- **Exercise data**
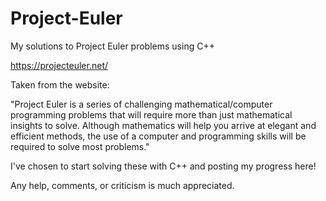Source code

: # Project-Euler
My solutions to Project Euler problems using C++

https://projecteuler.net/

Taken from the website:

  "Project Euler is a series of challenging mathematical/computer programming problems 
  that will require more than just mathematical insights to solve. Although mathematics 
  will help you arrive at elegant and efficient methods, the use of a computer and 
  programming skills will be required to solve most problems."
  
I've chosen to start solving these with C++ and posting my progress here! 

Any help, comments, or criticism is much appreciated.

...

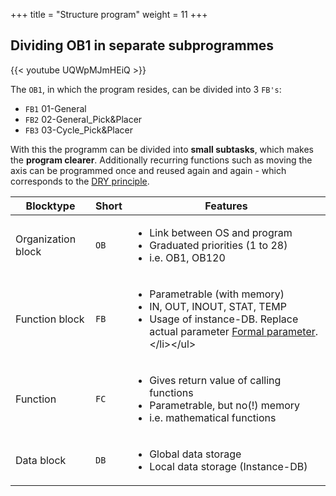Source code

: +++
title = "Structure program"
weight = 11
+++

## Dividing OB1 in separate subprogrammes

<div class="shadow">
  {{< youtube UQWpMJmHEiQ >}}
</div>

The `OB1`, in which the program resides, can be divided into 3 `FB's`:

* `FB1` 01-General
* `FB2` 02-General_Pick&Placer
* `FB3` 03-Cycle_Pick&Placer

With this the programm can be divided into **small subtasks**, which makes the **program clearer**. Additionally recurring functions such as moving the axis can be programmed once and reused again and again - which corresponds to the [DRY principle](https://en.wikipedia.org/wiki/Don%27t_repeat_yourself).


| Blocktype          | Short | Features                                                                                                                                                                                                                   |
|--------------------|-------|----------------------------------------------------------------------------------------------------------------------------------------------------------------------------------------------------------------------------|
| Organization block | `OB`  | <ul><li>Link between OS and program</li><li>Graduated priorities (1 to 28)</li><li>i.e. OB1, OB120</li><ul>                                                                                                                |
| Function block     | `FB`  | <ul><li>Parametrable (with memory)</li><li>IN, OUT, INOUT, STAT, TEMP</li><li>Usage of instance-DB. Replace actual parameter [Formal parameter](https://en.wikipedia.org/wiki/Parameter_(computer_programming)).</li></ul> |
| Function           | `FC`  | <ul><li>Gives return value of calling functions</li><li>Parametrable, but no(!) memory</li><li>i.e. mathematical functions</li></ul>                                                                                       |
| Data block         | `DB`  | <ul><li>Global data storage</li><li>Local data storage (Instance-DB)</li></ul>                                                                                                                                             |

- **Problem description**
When the line with "Taken from the" is reached in the data above, start copying there, and copy each line exactly until the line with "I've chosen to" has been copied; copy nothing else.

- **Result**
Taken from the website:

  "Project Euler is a series of challenging mathematical/computer programming problems 
  that will require more than just mathematical insights to solve. Although mathematics 
  will help you arrive at elegant and efficient methods, the use of a computer and 
  programming skills will be required to solve most problems."
  
I've chosen to start solving these with C++ and posting my progress here! 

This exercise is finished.